WHAT THE EXERCISE ASKS
Go through the entries below, tally each line with the string "clickup", and give the final number by itself.

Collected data

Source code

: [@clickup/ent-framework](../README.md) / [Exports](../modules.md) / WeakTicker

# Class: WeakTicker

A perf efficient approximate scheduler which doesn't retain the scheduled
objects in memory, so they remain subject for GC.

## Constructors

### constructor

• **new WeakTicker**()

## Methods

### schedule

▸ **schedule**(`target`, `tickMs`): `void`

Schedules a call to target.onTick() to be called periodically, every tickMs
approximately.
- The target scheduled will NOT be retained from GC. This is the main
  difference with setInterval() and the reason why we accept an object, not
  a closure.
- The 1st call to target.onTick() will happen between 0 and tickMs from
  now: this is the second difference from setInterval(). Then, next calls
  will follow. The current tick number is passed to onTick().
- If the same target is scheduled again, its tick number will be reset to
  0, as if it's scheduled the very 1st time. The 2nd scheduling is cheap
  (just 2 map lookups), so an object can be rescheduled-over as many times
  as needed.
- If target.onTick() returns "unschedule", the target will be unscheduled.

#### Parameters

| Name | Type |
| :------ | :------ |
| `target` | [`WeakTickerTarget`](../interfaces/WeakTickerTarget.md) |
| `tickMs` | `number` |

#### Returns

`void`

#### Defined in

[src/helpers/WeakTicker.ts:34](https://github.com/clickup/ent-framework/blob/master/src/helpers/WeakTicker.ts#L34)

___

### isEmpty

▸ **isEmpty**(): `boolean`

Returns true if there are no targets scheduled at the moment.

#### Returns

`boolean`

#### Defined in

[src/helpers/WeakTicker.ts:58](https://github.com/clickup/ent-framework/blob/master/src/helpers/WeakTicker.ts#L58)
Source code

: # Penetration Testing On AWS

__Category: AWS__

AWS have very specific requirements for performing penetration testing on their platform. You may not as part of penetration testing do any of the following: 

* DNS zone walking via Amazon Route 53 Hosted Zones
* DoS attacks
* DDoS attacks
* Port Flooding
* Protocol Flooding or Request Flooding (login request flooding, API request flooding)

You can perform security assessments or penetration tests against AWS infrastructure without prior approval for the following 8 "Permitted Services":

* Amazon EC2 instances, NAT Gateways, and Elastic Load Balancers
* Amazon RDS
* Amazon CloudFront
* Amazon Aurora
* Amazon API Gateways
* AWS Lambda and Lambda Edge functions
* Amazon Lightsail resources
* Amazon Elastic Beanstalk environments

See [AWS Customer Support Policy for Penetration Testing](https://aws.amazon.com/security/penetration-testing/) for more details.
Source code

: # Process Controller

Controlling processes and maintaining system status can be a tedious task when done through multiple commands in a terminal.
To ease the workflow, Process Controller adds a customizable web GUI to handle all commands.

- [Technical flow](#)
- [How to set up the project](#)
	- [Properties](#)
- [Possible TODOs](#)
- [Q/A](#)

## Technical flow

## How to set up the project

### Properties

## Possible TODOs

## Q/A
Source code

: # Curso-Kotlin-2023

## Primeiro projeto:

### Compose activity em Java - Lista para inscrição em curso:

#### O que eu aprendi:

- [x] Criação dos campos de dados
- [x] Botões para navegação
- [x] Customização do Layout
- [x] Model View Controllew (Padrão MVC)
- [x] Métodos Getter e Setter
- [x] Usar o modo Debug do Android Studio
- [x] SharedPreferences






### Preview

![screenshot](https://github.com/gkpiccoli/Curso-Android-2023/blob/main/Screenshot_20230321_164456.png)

TASK OUTPUT
3